Cemac : La BEAC mise sur la donnée pour desserrer l’étau du financement bancaire

(Leconomie.info) – Avec le déploiement progressif du Bureau d’information sur le crédit dans les six pays de la Communauté économique et monétaire de l’Afrique centrale (Cemac), la BEAC veut doter les banques d’un historique régional des emprunteurs. Cette réforme, présentée le 2 juillet dernier à Paris dans le cadre de la 4e édition de L’Economie Business Summit, est destinée à lever l’un des principaux freins au crédit dans la sous-région.
Réduire l’asymétrie d’information entre les établissements de crédit et les emprunteurs afin de relancer le financement de l’économie réelle. Tel est l’un des principaux leviers sur lesquels mise la Banque des États de l’Afrique centrale (BEAC) pour stimuler le crédit dans la Communauté économique et monétaire de l’Afrique centrale (CEMAC).
Intervenant le 2 juillet 2026 à Paris, lors de la table ronde inaugurale de la quatrième édition de L’Économie Business Summit, consacrée à l’architecture financière de l’Afrique francophone, Habib Doutoum Mahamat Nassour, Directeur central de la stabilité financière à la BEAC, a rappelé que le financement du secteur privé demeure l’un des principaux défis de la sous-région.
« Les banques rechignent à donner du crédit au privé », a-t-il déclaré, soulignant que les établissements financiers privilégient encore largement les titres publics, jugés plus sûrs et plus rentables. Cette préférence contribue à un effet d’éviction qui limite les financements destinés aux entreprises, notamment les PME, ainsi qu’aux particuliers.
Pour inverser cette tendance, la banque centrale a engagé une profonde réforme de l’écosystème de l’information sur le crédit.
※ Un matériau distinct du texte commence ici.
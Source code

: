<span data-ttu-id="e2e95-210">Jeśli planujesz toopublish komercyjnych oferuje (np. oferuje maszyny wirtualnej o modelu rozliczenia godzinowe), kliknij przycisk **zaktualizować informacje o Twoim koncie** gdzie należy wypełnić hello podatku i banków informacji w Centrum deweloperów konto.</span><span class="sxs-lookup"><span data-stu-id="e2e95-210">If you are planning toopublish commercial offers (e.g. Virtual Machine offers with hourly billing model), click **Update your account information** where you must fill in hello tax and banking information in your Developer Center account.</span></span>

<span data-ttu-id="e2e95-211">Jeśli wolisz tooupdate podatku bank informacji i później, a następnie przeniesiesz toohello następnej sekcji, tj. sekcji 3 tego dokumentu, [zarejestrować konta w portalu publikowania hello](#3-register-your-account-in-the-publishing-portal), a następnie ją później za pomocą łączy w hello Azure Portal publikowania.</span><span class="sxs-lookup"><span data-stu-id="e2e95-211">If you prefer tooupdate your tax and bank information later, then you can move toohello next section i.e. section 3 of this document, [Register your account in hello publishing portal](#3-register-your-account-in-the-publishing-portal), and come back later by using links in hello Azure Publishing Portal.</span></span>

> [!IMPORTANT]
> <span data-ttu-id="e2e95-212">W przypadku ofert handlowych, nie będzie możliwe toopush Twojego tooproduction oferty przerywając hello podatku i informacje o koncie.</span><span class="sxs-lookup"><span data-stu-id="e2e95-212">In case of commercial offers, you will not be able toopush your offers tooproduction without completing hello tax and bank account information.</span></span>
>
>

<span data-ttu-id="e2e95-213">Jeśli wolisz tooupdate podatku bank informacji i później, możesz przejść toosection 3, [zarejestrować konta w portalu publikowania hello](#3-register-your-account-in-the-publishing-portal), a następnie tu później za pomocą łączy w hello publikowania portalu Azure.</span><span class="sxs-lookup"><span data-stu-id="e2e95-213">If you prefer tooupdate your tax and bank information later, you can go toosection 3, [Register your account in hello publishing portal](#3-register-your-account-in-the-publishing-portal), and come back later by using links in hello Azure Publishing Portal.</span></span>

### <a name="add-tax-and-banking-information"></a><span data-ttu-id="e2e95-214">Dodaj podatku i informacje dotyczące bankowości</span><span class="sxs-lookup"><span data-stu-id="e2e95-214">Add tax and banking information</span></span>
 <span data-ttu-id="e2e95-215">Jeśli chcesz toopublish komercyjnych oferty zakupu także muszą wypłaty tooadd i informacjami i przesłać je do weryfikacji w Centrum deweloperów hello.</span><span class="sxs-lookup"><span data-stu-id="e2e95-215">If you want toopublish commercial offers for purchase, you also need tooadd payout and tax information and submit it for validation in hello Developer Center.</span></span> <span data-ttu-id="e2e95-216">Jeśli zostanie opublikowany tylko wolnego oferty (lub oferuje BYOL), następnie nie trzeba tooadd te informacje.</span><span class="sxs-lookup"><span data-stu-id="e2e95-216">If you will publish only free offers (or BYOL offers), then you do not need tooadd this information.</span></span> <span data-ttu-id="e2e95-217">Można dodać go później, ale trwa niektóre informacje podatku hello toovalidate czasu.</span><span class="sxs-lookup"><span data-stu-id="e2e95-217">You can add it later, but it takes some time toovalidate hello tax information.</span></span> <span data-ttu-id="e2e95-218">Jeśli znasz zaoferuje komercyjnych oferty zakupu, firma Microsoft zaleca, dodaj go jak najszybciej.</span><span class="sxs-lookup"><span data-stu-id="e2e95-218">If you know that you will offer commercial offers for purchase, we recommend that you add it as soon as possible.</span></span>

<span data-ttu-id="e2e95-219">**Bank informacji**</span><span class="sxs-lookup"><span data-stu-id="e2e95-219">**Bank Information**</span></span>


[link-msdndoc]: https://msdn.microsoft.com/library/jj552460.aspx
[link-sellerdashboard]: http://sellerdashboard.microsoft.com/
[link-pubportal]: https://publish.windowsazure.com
Depuis deux ans, elle a renforcé la centrale des risques bancaires de la CEMAC, désormais interconnectée à l’échelle communautaire. Ce dispositif permet à une banque implantée dans un État membre de consulter l’historique d’endettement d’un emprunteur ayant déjà contracté des crédits dans un autre pays de la sous-région.
Une infrastructure régionale de la donnée financière
Cette architecture publique est désormais complétée par un opérateur privé spécialisé. La société Creditinfo Central Africa (CICA) a obtenu son agrément définitif le 21 novembre 2025 pour exploiter le Bureau d’information sur le crédit de la CEMAC (BIC CEMAC), une initiative développée avec l’appui de la Société financière internationale (IFC), filiale du Groupe Banque mondiale.
Le lancement officiel du dispositif est intervenu le 20 janvier 2026 à Douala. Son déploiement s’est ensuite poursuivi au Tchad, en République centrafricaine puis en République du Congo, où il est devenu opérationnel le 24 juin dernier. Le Gabon et la Guinée équatoriale devraient être les prochaines étapes avant une couverture complète de l’espace communautaire, visée pour fin 2028.
Conformément aux engagements prévus dans son cahier des charges, CICA devra couvrir au moins 60 % des établissements soumis à la supervision de la Commission bancaire de l’Afrique centrale (COBAC) à cette échéance.
Au-delà de son volet technologique, cette réforme poursuit un objectif économique majeur. En mettant à la disposition des prêteurs des informations fiables sur le comportement de remboursement des emprunteurs, la BEAC entend réduire l’incertitude qui pèse sur les décisions d’octroi de crédit.
Les bureaux d’information sur le crédit constituent aujourd’hui un maillon essentiel des systèmes financiers modernes. Ils permettent aux banques d’évaluer plus précisément le risque, de raccourcir les délais d’instruction des dossiers et, à terme, d’améliorer les conditions de financement des emprunteurs les plus solvables.
Pour la banque centrale, l’enjeu est également macroéconomique. Malgré une liquidité bancaire globalement abondante, le ratio de crédit au secteur privé demeure inférieur à celui observé dans plusieurs économies africaines comparables. En renforçant la transparence et la circulation de l’information financière, la BEAC espère lever l’un des principaux obstacles structurels au développement du crédit, favoriser l’investissement productif et soutenir une croissance davantage portée par le secteur privé plutôt que par la dette publique.